About this task
Filter the records for lines holding the string "file".

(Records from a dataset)
**********
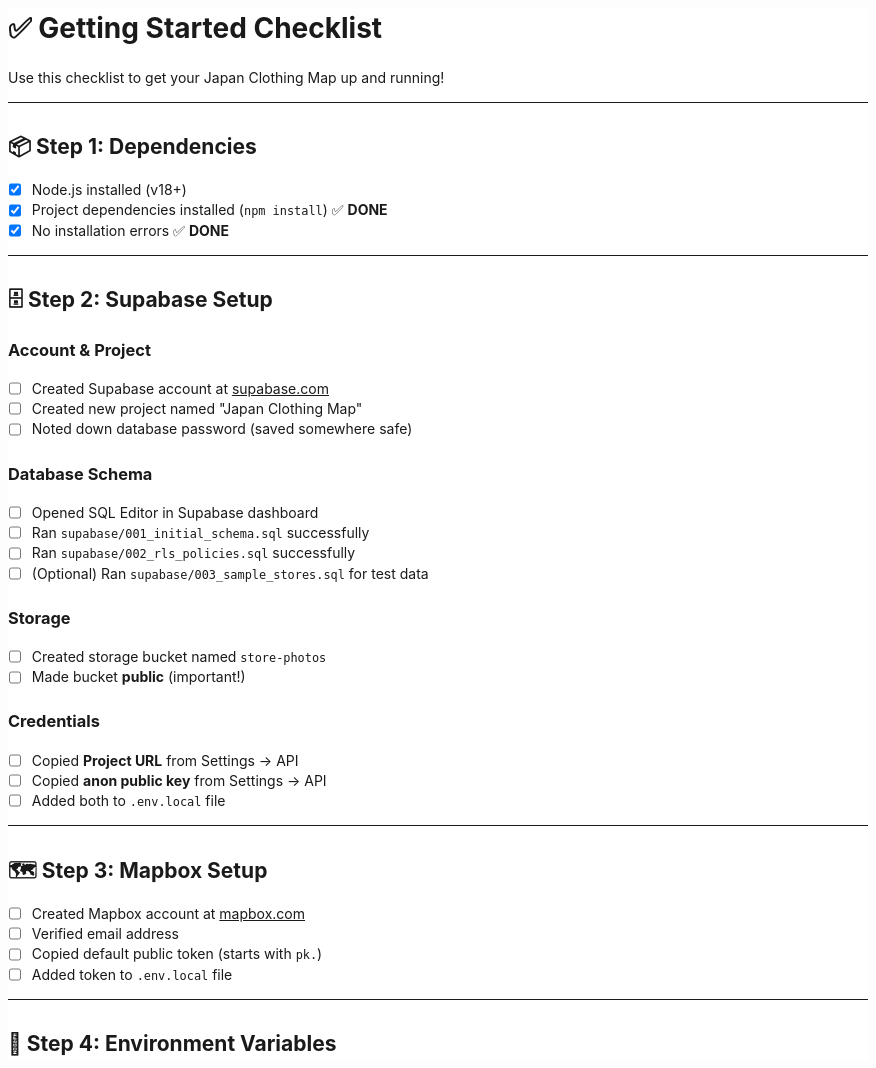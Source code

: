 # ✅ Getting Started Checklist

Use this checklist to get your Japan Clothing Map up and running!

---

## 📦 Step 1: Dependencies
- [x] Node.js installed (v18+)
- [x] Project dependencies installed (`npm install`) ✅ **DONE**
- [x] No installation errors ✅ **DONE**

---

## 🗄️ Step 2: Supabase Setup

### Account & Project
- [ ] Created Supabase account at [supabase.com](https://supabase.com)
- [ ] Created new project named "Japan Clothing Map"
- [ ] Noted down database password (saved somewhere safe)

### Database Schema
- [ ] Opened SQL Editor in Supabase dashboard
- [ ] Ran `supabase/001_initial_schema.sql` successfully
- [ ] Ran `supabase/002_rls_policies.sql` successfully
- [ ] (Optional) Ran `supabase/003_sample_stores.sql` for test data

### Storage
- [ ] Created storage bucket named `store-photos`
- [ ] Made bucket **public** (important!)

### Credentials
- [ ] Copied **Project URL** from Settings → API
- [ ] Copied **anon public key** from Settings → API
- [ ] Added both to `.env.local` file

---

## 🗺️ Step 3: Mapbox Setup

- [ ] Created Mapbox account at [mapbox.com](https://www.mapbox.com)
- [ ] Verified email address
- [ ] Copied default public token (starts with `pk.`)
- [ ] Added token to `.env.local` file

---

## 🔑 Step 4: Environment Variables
**********
Solved exercise
- [ ] Added both to `.env.local` file
- [ ] Added token to `.env.local` file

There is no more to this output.